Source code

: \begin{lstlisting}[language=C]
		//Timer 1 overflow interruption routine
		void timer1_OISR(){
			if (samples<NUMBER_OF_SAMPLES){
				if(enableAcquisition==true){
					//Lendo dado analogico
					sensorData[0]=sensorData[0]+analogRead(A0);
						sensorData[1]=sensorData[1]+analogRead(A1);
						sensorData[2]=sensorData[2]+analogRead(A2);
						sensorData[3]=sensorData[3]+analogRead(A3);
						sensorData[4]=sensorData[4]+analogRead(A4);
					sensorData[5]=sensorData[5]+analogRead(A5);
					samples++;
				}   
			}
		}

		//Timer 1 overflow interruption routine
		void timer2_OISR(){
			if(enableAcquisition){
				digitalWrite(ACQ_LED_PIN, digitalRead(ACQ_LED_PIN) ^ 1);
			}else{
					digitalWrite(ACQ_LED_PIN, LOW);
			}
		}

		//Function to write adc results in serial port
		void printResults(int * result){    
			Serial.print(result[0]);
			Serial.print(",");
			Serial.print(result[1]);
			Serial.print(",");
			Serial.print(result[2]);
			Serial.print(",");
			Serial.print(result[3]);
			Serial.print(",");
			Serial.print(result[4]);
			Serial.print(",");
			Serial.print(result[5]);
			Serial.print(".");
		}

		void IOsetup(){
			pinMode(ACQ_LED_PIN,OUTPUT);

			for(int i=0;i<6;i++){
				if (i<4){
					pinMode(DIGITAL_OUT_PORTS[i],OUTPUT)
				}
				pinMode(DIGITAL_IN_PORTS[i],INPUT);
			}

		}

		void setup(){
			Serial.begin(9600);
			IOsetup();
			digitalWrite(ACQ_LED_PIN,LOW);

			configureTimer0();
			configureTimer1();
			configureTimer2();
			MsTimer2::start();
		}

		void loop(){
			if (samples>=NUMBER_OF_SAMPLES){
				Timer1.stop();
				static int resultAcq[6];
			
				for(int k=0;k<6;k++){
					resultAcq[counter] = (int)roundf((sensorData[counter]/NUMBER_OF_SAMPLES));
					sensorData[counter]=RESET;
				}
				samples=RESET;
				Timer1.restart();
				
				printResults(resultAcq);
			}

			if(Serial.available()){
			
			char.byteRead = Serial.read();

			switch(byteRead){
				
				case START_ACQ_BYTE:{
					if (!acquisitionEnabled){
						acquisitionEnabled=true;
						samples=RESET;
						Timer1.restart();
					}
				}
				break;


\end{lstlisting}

==*==

**AIM OF THE EXERCISE**
What you write must be identical to the material above.

**EXERCISE OUTPUT**
Source code

: \begin{lstlisting}[language=C]
		//Timer 1 overflow interruption routine
		void timer1_OISR(){
			if (samples<NUMBER_OF_SAMPLES){
				if(enableAcquisition==true){
					//Lendo dado analogico
					sensorData[0]=sensorData[0]+analogRead(A0);
						sensorData[1]=sensorData[1]+analogRead(A1);
						sensorData[2]=sensorData[2]+analogRead(A2);
						sensorData[3]=sensorData[3]+analogRead(A3);
						sensorData[4]=sensorData[4]+analogRead(A4);
					sensorData[5]=sensorData[5]+analogRead(A5);
					samples++;
				}   
			}
		}

		//Timer 1 overflow interruption routine
		void timer2_OISR(){
			if(enableAcquisition){
				digitalWrite(ACQ_LED_PIN, digitalRead(ACQ_LED_PIN) ^ 1);
			}else{
					digitalWrite(ACQ_LED_PIN, LOW);
			}
		}

		//Function to write adc results in serial port
		void printResults(int * result){    
			Serial.print(result[0]);
			Serial.print(",");
			Serial.print(result[1]);
			Serial.print(",");
			Serial.print(result[2]);
			Serial.print(",");
			Serial.print(result[3]);
			Serial.print(",");
			Serial.print(result[4]);
			Serial.print(",");
			Serial.print(result[5]);
			Serial.print(".");
		}

		void IOsetup(){
			pinMode(ACQ_LED_PIN,OUTPUT);

			for(int i=0;i<6;i++){
				if (i<4){
					pinMode(DIGITAL_OUT_PORTS[i],OUTPUT)
				}
				pinMode(DIGITAL_IN_PORTS[i],INPUT);
			}

		}

		void setup(){
			Serial.begin(9600);
			IOsetup();
			digitalWrite(ACQ_LED_PIN,LOW);

			configureTimer0();
			configureTimer1();
			configureTimer2();
			MsTimer2::start();
		}

		void loop(){
			if (samples>=NUMBER_OF_SAMPLES){
				Timer1.stop();
				static int resultAcq[6];
			
				for(int k=0;k<6;k++){
					resultAcq[counter] = (int)roundf((sensorData[counter]/NUMBER_OF_SAMPLES));
					sensorData[counter]=RESET;
				}
				samples=RESET;
				Timer1.restart();
				
				printResults(resultAcq);
			}

			if(Serial.available()){
			
			char.byteRead = Serial.read();

			switch(byteRead){
				
				case START_ACQ_BYTE:{
					if (!acquisitionEnabled){
						acquisitionEnabled=true;
						samples=RESET;
						Timer1.restart();
					}
				}
				break;


\end{lstlisting}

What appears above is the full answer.